• **Task instructions**: Give back each line of the data exactly as it reads, minus the pictures.

• **Supplied material**:
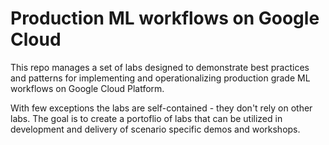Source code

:# Production ML workflows on Google Cloud

This repo manages a set of labs designed to demonstrate best practices and patterns for implementing and operationalizing production grade ML workflows on Google Cloud Platform.

With few exceptions the labs are self-contained - they don't rely on other labs. The goal is to create a portoflio of labs that can be utilized in development and delivery of scenario specific demos and workshops. 

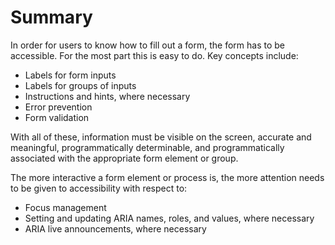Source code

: # Summary

In order for users to know how to fill out a form, the form has to be accessible. For the most part this is easy to do. Key concepts include:

- Labels for form inputs
- Labels for groups of inputs
- Instructions and hints, where necessary
- Error prevention
- Form validation

With all of these, information must be visible on the screen, accurate and meaningful, programmatically determinable, and programmatically associated with the appropriate form element or group.

The more interactive a form element or process is, the more attention needs to be given to accessibility with respect to:

- Focus management
- Setting and updating ARIA names, roles, and values, where necessary
- ARIA live announcements, where necessary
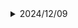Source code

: <!-- ############### 2024/12 ############### -->
<details>
  <summary>2024/12/09</summary>
    <ul>
        <strong>文法</strong>
          <li>意思：...</li>
          <li>列子：...</li>
      
        <strong>文法</strong>
          <li>意思：...</li>
          <li>列子：...</li>
      
    </ul>
</details>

• **Solved problem**:
Source code

:# Production ML workflows on Google Cloud

This repo manages a set of labs designed to demonstrate best practices and patterns for implementing and operationalizing production grade ML workflows on Google Cloud Platform.

With few exceptions the labs are self-contained - they don't rely on other labs. The goal is to create a portoflio of labs that can be utilized in development and delivery of scenario specific demos and workshops. 

Source code

: # Summary

In order for users to know how to fill out a form, the form has to be accessible. For the most part this is easy to do. Key concepts include:

- Labels for form inputs
- Labels for groups of inputs
- Instructions and hints, where necessary
- Error prevention
- Form validation

With all of these, information must be visible on the screen, accurate and meaningful, programmatically determinable, and programmatically associated with the appropriate form element or group.

The more interactive a form element or process is, the more attention needs to be given to accessibility with respect to:

- Focus management
- Setting and updating ARIA names, roles, and values, where necessary
- ARIA live announcements, where necessary
Source code

: <!-- ############### 2024/12 ############### -->
<details>
  <summary>2024/12/09</summary>
    <ul>
        <strong>文法</strong>
          <li>意思：...</li>
          <li>列子：...</li>
      
        <strong>文法</strong>
          <li>意思：...</li>
          <li>列子：...</li>
      
    </ul>
</details>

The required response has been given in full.